The idea is very simple. We do fact discovery, the objective part, first. We do not start by asking for, "What’s your opinion on the draft?" There’s no draft. We first ask for stakeholders to discover more stakeholders and share just objective facts -- what’s their experience like of this topic.

In this mode, obviously, it scales because when 100 people say the same facts, it’s just the same fact point. It’s strictly additive, there’s no room for fighting.

After the fact discovery, then we turn to the reflective part in which we ask only for people’s feelings. No suggestions or anything else. "What do you feel about these objective facts that everybody can agree with?" There’s no right or wrong feelings, of course.

I see it as a signal failure if people mix their feelings with their suggestions. Sometimes, people offer suggestions without backing it up with personal feelings and with the facts that led to their personal feelings.

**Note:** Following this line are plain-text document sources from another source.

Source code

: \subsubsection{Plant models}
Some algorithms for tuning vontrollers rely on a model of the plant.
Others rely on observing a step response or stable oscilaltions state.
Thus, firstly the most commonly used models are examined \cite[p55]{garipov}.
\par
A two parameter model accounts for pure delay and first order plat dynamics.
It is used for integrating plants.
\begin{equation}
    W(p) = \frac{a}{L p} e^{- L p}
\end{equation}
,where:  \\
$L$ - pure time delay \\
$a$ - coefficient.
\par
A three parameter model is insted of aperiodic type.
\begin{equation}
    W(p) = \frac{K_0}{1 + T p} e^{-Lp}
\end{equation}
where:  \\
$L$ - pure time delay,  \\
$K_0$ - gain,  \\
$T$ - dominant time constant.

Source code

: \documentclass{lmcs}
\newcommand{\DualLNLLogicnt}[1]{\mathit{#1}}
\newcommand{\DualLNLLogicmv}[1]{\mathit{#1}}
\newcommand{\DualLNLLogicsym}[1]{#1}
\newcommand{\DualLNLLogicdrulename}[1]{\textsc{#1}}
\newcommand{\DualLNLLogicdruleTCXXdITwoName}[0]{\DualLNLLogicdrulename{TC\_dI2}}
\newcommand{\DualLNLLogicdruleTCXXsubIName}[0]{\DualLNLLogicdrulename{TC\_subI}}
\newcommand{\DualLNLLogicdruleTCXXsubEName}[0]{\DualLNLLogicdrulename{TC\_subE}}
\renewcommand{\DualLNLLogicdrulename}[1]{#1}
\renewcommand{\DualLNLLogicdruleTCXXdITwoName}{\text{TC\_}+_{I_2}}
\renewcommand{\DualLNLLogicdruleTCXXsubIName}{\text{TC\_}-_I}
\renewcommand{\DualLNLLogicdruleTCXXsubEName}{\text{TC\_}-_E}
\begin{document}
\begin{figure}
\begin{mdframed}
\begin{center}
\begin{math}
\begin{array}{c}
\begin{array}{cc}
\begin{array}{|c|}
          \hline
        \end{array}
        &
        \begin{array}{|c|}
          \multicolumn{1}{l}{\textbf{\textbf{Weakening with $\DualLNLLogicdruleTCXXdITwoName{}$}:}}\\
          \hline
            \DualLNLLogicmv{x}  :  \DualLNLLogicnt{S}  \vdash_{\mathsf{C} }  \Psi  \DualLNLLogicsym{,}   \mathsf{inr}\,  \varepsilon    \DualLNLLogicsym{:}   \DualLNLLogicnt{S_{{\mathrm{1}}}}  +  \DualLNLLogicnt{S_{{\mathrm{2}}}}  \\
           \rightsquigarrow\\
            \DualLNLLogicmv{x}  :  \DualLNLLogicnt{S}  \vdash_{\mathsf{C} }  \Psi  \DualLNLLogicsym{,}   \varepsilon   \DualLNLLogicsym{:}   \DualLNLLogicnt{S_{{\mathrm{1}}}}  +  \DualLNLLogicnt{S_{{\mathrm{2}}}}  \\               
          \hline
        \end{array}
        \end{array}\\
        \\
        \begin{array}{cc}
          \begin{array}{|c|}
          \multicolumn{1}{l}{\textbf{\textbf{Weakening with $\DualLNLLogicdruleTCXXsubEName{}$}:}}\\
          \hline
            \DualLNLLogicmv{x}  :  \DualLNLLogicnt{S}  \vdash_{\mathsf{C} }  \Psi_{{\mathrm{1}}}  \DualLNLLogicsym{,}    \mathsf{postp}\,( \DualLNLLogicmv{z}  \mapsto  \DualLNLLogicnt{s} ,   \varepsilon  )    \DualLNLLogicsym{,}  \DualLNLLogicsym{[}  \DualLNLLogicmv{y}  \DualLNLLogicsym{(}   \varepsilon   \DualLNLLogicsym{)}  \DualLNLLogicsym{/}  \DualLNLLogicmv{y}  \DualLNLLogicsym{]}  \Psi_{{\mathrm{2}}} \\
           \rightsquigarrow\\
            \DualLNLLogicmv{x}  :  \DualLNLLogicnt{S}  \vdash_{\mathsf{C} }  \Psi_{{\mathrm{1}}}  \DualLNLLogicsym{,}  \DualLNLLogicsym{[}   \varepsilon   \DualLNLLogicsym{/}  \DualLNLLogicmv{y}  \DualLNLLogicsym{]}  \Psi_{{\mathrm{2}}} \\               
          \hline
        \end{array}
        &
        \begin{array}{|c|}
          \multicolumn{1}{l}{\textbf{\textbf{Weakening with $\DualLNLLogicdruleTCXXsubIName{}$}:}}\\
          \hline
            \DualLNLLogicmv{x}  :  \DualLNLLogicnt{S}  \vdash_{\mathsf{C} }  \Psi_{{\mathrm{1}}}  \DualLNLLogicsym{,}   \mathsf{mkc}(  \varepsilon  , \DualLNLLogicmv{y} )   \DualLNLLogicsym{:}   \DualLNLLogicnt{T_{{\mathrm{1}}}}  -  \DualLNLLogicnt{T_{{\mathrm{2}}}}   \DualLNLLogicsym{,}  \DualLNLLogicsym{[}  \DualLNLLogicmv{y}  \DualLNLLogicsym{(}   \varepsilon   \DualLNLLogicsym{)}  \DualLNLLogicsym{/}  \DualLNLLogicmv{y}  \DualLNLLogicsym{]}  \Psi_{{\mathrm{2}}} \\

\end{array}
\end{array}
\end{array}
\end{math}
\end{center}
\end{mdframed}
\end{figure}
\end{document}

Our methodology moves one step at a time. At the feeling stage, we only demodulate the feeling signals. Because it’s not voting, people don’t feel like they need to enlist tens of thousands of their companions.

If they do, and they shared the same feeling, it’s just one point on the feeling map, which is a multi-dimensional map that we visualize with two dimensions — to get a feeling of how polarized are people of this particular fact.

Getting people to nevertheless agree on the set of core feelings that everybody can agree on despite their apparent differences is the main work at this stage. We use, a technology that scales to millions of people, with machine-learning based moderators. We don’t play attrition games with the trolls.

It’s basically enlisting all the participants to play part-time moderator. By the end of it, because we say only the feelings that convince a super-majority of people that’s included in the agenda of the next stage, people will strive to find eclectic, nuanced feelings that somehow transcend their differences. That’s the second stage.

The third stage, the idea or interpretation step, we do it in conjunction with the stakeholders themselves. We basically say, "This how the society feels about this issue," so anyone who can come up with particular ideas that covers a majority of these feelings.

Again, this is not a vote or anything like that. It’s basically comparing other country’s legal systems in the same solution space, asking if we can copy and paste parts covering the most of these feelings -- the maximum consensus feelings.

This stage, we usually do it face-to-face. Because the fact checking and the reflections are all on the table at that moment, people don’t waste time trying to rally. They focus on just getting some solutions out.

Finally, we move to the decision stage in which there may be a referendum. Or they may be up to the parliament. It may be just the cabinet Ministers who says, "It’s OK," then it’s OK. It depends on the level of the issue, of course.

The point is, that person making the decisions will take full political responsibility for the decisions knowing the popular consensus on the ideas, reflections, and the facts. Usually, they come up with something very reasonable.

Basically they are, "OK, within the power of our ministry, we can take maybe 80 percent of the collective consensus. We will translate into code -- meaning a legal code." For the rest 20 percent, it may need a cross-ministry collaboration, or they would have to wait for the president’s call.

Sometimes, maybe 5 percent of it is would be against the current national direction, so the elected officials will have to say no, but at least they will have to say why. That’s it. Once you separate the stages, each individual stage is a solved problem. Most of the signal failure is just people confusing the stages.